Tuesday, February 24, 2026

Information theoretic measures for emergence and causality

The relationship between emergence and causation is contentious, with a long history. Most discussions are qualitative. Presented with a new system, how does one identify the microscopic and macroscopic scales that may be most useful for understanding and describing the system? Can Judea Pearl’s seminal ideas about causality be implemented practically for understanding emergence?

Broadly speaking, a weakness of discussions of emergence and causality is that it is hard to define these concepts in a rigorous and quantitative manner that makes them amenable to empirical testing, with respect to theoretical models and to experimental data. 

Fortunately, in the past decade, there have been some specific proposals to address this issue, mostly using information theory. A helpful recent review is by Yuan et al. 

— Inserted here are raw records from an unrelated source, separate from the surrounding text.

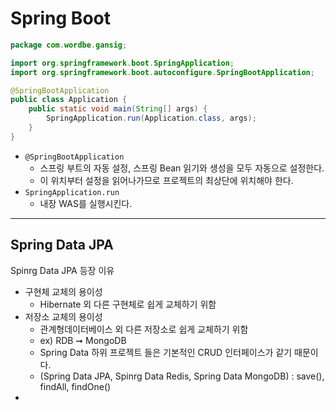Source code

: # Spring Boot



```java
package com.wordbe.gansig;

import org.springframework.boot.SpringApplication;
import org.springframework.boot.autoconfigure.SpringBootApplication;

@SpringBootApplication
public class Application {
    public static void main(String[] args) {
        SpringApplication.run(Application.class, args);
    }
}

```



* `@SpringBootApplication` 
  * 스프링 부트의 자동 설정, 스프링 Bean 읽기와 생성을 모두 자동으로 설정한다.
  * 이 위치부터 설정을 읽어나가므로 프로젝트의 최상단에 위치해야 한다.
* `SpringApplication.run` 
  * 내장 WAS를 실행시킨다.





---

## Spring Data JPA



Spinrg Data JPA 등장 이유

* 구현체 교체의 용이성
  * Hibernate 외 다른 구현체로 쉽게 교체하기 위함
* 저장소 교체의 용이성
  * 관계형데이터베이스 외 다른 저장소로 쉽게 교체하기 위함
  * ex) RDB ➞ MongoDB
  * Spring Data 하위 프로젝트 들은 기본적인 CRUD 인터페이스가 같기 때문이다.
  * (Spring Data JPA, Spinrg Data Redis, Spring Data MongoDB) : save(), findAll, findOne()
* 



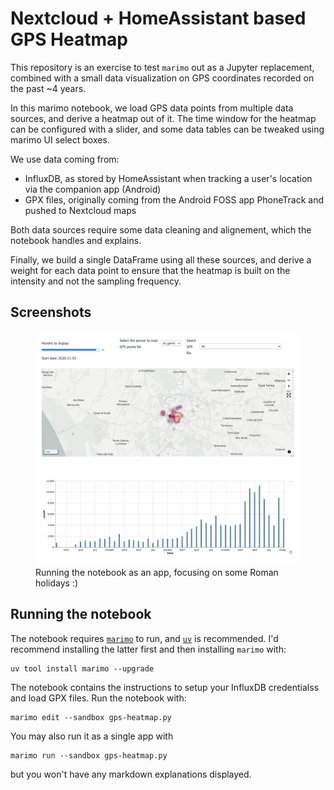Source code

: # Nextcloud + HomeAssistant based GPS Heatmap
This repository is an exercise to test `marimo` out as a Jupyter replacement, combined with a small data visualization on GPS coordinates recorded on the past ~4 years.

In this marimo notebook, we load GPS data points from multiple data sources, and derive a heatmap out of it. The time window for the heatmap can be configured with a slider, and some data tables can be tweaked using marimo UI select boxes.

We use data coming from:
 - InfluxDB, as stored by HomeAssistant when tracking a user's location via the companion app (Android)
 - GPX files, originally coming from the Android FOSS app PhoneTrack and pushed to Nextcloud maps

Both data sources require some data cleaning and alignement, which the notebook handles and explains.

Finally, we build a single DataFrame using all these sources, and derive a weight for each data point to ensure that the heatmap is built on the intensity and not the sampling frequency.

## Screenshots

<figure class="image">
    <img src="screenshot.png" width="512"/>
    <figcaption>Running the notebook as an app, focusing on some Roman holidays :)</figcaption>
</figure>

## Running the notebook
The notebook requires [`marimo`](https://docs.marimo.io/getting_started/index.html) to run, and [`uv`](https://docs.astral.sh/uv/getting-started/installation/) is recommended. I'd recommend installing the latter first and then installing `marimo` with:
```command
uv tool install marimo --upgrade
```

The notebook contains the instructions to setup your InfluxDB credentialss and load GPX files. Run the notebook with:

```command
marimo edit --sandbox gps-heatmap.py
```

You may also run it as a single app with 
```command
marimo run --sandbox gps-heatmap.py
```
but you won't have any markdown explanations displayed.
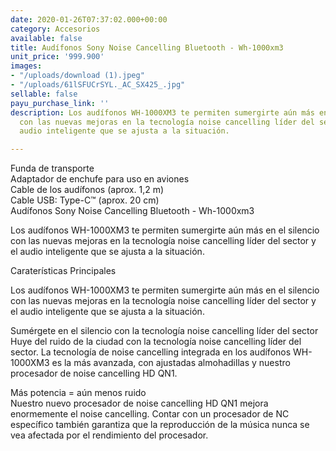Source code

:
 ```yaml
---
date: 2020-01-26T07:37:02.000+00:00
category: Accesorios
available: false
title: Audífonos Sony Noise Cancelling Bluetooth - Wh-1000xm3
unit_price: '999.900'
images:
- "/uploads/download (1).jpeg"
- "/uploads/61lSFUCrSYL._AC_SX425_.jpg"
sellable: false
payu_purchase_link: ''
description: Los audífonos WH-1000XM3 te permiten sumergirte aún más en el silencio
  con las nuevas mejoras en la tecnología noise cancelling líder del sector1 y el
  audio inteligente que se ajusta a la situación.

---
```

Funda de transporte  
Adaptador de enchufe para uso en aviones  
Cable de los audífonos (aprox. 1,2 m)  
Cable USB: Type-C™ (aprox. 20 cm)  
Audífonos Sony Noise Cancelling Bluetooth - Wh-1000xm3  
  
Los audífonos WH-1000XM3 te permiten sumergirte aún más en el silencio con las nuevas mejoras en la tecnología noise cancelling líder del sector y el audio inteligente que se ajusta a la situación.  
  
Caraterísticas Principales  
  
Los audífonos WH-1000XM3 te permiten sumergirte aún más en el silencio con las nuevas mejoras en la tecnología noise cancelling líder del sector y el audio inteligente que se ajusta a la situación.  
  
  
Sumérgete en el silencio con la tecnología noise cancelling líder del sector  
Huye del ruido de la ciudad con la tecnología noise cancelling líder del sector. La tecnología de noise cancelling integrada en los audífonos WH-1000XM3 es la más avanzada, con ajustadas almohadillas y nuestro procesador de noise cancelling HD QN1.  
  
Más potencia = aún menos ruido  
Nuestro nuevo procesador de noise cancelling HD QN1 mejora enormemente el noise cancelling. Contar con un procesador de NC específico también garantiza que la reproducción de la música nunca se vea afectada por el rendimiento del procesador.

“Two primary challenges take precedence in understanding emergence from a causal perspective. The first is establishing a quantitative definition of emergence, whereas the second involves identifying emergent behaviors or phenomena through data analysis.

To address the first challenge, two prominent quantitative theories of emergence have emerged in the past decade. The first is Erik Hoel et al.’s theory of causal emergence [19] whereas the second is Fernando E. Rosas et al.’s theory of emergence based on partial information decomposition [24].

Hoel et al.’s theory of causal emergence specifically addresses complex systems that are modeled using Markov chains. It employs the concept of effective information (EI) to quantify the extent of causal influence within Markov chains and enables comparisons of EI values across different scales [19,25]. Causal emergence is defined by the difference in the EI values between the macro-level and micro-level."

One perspective on causal emergence is that it occurs when the dynamics of a system at the macro-level is described more efficiently by macro-variables than by the dynamics of variables from the micro-level.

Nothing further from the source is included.